DfE suggests 'exemption' from foster carer assessments

By Neil Puffett

| 17 October 2016

Councils could use controversial new powers allowing them to be exempted from children's social care legislation in order to streamline checks on potential foster carers, the Department for Education has suggested.

The Department for Education has suggested that councils could use proposed legislation in order to streamline the way they assess potential foster carers. Picture: Morguefile

A briefing note on proposed legislation contained in the Children and Social Work Bill, which is due to be discussed in the House of Lords tomorrow (18 October), outlines details of areas where the "power to innovate" could "potentially be used".

It states that councils involved in the Partners in Practice programme, local authorities deemed to be performing at an exceptional level that other councils can learn from, are interested in testing flexibilities around the approval and review requirements for foster carers.

"The timescales and processes for considering, approving and reviewing foster care placements are set out in detail in various pieces of legislation including the Children Act 1989 and the Fostering Services (England) Regulations 2011," the briefing note states.

"Our Partners in Practice tell us that these regulations, whilst important, are not always proportionate and can slow down approvals and provide barriers to people becoming foster carers."

The note adds that, in considering this kind of exemption, the DfE would want assurances that there will still be a robust process in place for ensuring that children are placed with the best possible carers and safeguarding is observed.

The briefing note also outlines care planning as another possible area where councils could be granted an exemption from legislation.

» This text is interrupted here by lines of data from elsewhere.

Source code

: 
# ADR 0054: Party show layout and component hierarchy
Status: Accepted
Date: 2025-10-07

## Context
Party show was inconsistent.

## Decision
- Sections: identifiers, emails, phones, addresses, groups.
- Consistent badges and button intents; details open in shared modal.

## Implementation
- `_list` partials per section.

"Care planning is an area where children and young people consistently tell local authorities that the process doesn't work for them," the note states.

The note adds that a number of the Partners in Practice councils are interested in testing flexibilities in relation to the timescales around reviews, their frequency, and the processes associated with them, "as they feel the standardised approach does not always fit the specific needs of children".

"In looking at applications for flexibilities in this area we will look for safeguards that ensure that children's needs and wishes are put first, and that there is always a mechanism to bring children back into the full review process if needed," the note states.

"DfE will carefully monitor any pilots in this area, for example monitoring numbers of cases that are not subject to full review and undertaking random case audits."

The briefing note also features comments from Steve Crocker, director of children's services at Hampshire County Council, who said his authority is considering using independent reviewing officers, who scrutinise local authority care plans for looked-after children, in a "more targeted way".

"Children and young people in stable placements consistently tell us they don't want to have someone they don't know at their review and that they are happy for their social worker to chair it or they want to chair it themselves," Crocker said.

"This means in many cases IROs, who are highly skilled professionals, are attending reviews when they are neither wanted nor needed by the young person.

"At the same time, there are other cases where there are young people who would benefit much more significantly from additional scrutiny and oversight. We want to revise the function of our IRO service to ensure the wishes of children are at its core."

Crocker said the council is also considering applying to change the planning process for disabled children receiving intensive short break provision.

He said that currently, if a child uses short-break provision for more than 17 days at a time or the short breaks account for more than 75 days of the year, then by law the child must have the full care planning and review process for looked-after children.

"This can be difficult for parents, who want to make use of short breaks, but do not want their child to considered looked after and find the statutory reviewing process quite intrusive," he said.

The proposed legislation is being opposed by a number of organisations and prominent individuals in the children's services sector because of concerns it could water down vulnerable children's rights.

In an effort to allay fears, the government will table an amendment to the bill in the Lords proposing that an independent board be created to review and approve exemption applications.